For me personally, breastfeeding wasn’t a straightforward process. Several midwives pressured me and my wife to give our daughter formula (for a variety of reasons, but they claimed to be just “following protocol” without actually giving us the support we needed or listening to what worked best for us as a family). One midwife frightened me by telling me my breasts were too big and were going to suffocate my child. (I’d like to know how common it is that a breastfeeding mother doesn’t pay enough attention to her child to notice that the baby isn’t comfortable or isn’t breathing; somehow I doubt this is something that affects many nursing moms.)
A male doctor patronizingly assured me that breastfeeding mothers couldn’t have any problems other than thrush, and that I didn’t have thrush, and therefore had no problems. He talked over me while I tried to explain about the pain I had.
Thankfully, I got great support from the midwife who’d worked with us throughout the pregnancy and also from a lactation consultant at the hospital. Together with my wife, these women diagnosed the problems afflicting me (vasospasms and repeated mastitis) and helped find solutions. Over a year after her birth, my daughter is still happily breastfeeding, and it’s been a hugely important part of our relationship.
Any number of other mothers have told me that they were encouraged to swap to formula, or that they were in pain and couldn’t find out what was going on, or that they thought they didn’t have enough milk, or that they were told they were being greedy to want to feed their babies themselves (their partners or other relatives wanted to share in the feeding), or that breastfeeding had gone on too long and it was time to wean, and so on.

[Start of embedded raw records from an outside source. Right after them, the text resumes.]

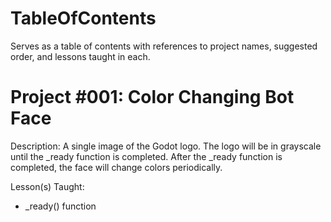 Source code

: # TableOfContents
Serves as a table of contents with references to project names, suggested order, and lessons taught in each.

# Project #001: Color Changing Bot Face

Description:
A single image of the Godot logo. The logo will be in grayscale until the _ready function is completed. After the _ready function is completed, the face will change colors periodically.

Lesson(s) Taught:
- _ready() function
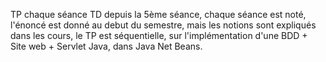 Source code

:TP chaque séance TD depuis la 5ème séance, chaque séance est noté, l'énoncé est donné au debut du semestre, mais les notions sont expliqués dans les cours, le TP est séquentielle, sur l'implémentation d'une BDD + Site web + Servlet Java, dans Java Net Beans.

So I wanted to help support these women. I got through the toughest times thanks to the help I received, and I wanted to pass that onto others.
On a typical day volunteering, women have wanted me to check that their baby is latching on correctly, or they have asked me for advice on weaning. Some have tentatively mentioned pain they’ve been having, and we’ve been able to discuss what might be causing it. Biting is a common issue, unfortunately, and I can suggest all the obvious solutions.
A few times women (or their mothers or partners) have simply told me how long they’ve been breastfeeding for, and how proud they are of that. And I’ve been proud for them, too. I know it’s not always easy, but it is definitely worth it.
One of my favorite aspects of volunteering has been sitting with the women, all of us breastfeeding our babies, just chatting about breastfeeding or about babies generally. I’m not some expert who knows a lot more than them; I’m just a mom like them, and I love being able to support them.
I couldn’t easily answer the social worker that day because for me, breastfeeding has been both really hard and really easy. It’s always been the obvious choice for our family, but I recognize that that’s not the case for everyone. It’s been wonderful to talk to other mothers about their breastfeeding journeys and to help answer any questions they have. They may be asking about their baby’s latch or about biting or nighttime feeds, but usually I think the questions are really about reassurance and support. They wonder if they’re doing the right thing or if it’s worth continuing despite pain or resistance from others. If I can offer just a little bit of encouragement, then I’m happy.
On my most recent day volunteering, a different social worker said to me, “You’ve really had an impact today—look at all those women breastfeeding their babies out there.” I shook my head and said I didn’t make the women breastfeed their babies; all I did was sit next to them, breastfeed my own child, chat with them, and support them as they thought about their own feeding decisions.
That’s all I can do, but I think that’s enough.